**Stored records:**
════════

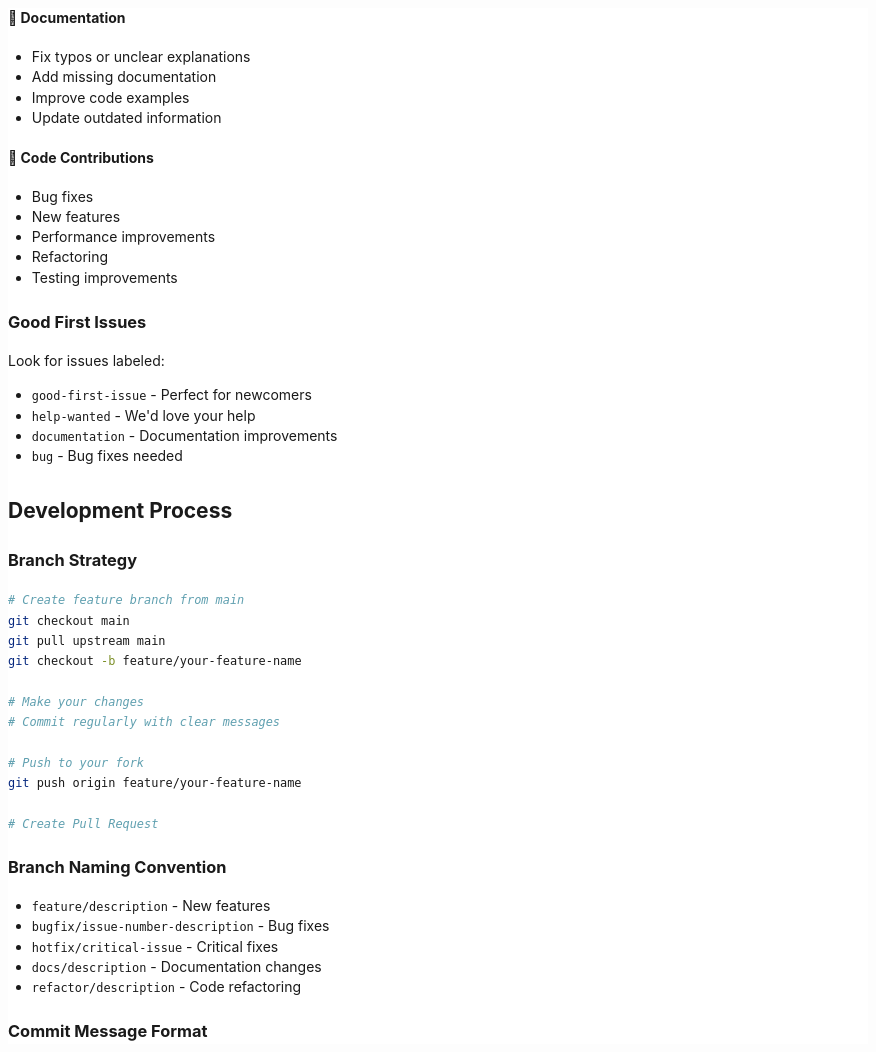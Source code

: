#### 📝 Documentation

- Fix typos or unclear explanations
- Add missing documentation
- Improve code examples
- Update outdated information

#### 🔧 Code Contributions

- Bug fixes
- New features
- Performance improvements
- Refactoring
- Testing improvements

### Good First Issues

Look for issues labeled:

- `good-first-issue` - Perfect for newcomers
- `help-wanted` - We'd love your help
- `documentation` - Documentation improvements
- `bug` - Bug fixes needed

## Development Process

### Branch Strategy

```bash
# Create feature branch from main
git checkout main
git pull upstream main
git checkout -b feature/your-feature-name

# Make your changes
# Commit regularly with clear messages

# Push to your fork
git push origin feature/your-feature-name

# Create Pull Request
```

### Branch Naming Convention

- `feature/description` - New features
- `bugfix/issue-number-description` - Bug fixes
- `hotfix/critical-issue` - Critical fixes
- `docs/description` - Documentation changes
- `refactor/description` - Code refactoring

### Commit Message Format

════════

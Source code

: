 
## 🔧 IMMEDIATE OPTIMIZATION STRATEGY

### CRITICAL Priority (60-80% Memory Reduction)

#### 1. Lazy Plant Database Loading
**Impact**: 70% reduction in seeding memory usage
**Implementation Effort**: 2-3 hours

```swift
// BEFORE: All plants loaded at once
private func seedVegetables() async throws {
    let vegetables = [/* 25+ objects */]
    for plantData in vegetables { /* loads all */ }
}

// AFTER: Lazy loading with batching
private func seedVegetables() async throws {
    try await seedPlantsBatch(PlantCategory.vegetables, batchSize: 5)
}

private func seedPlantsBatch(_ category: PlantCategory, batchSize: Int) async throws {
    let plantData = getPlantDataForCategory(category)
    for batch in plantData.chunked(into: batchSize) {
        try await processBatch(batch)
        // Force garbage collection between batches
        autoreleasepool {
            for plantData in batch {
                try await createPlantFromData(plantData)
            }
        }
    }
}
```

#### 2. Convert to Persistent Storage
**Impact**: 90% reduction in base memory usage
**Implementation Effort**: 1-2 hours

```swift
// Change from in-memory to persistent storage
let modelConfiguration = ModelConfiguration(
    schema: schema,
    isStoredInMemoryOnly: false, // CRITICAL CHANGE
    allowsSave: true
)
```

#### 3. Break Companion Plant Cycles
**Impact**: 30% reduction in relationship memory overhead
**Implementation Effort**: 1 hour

════════

**INSTRUCTIONS FOR THE TASK:**
Show the lines of the entries that include the string "Commit", copying each in full.

**ANSWER TO THIS TASK:**
# Commit regularly with clear messages
### Commit Message Format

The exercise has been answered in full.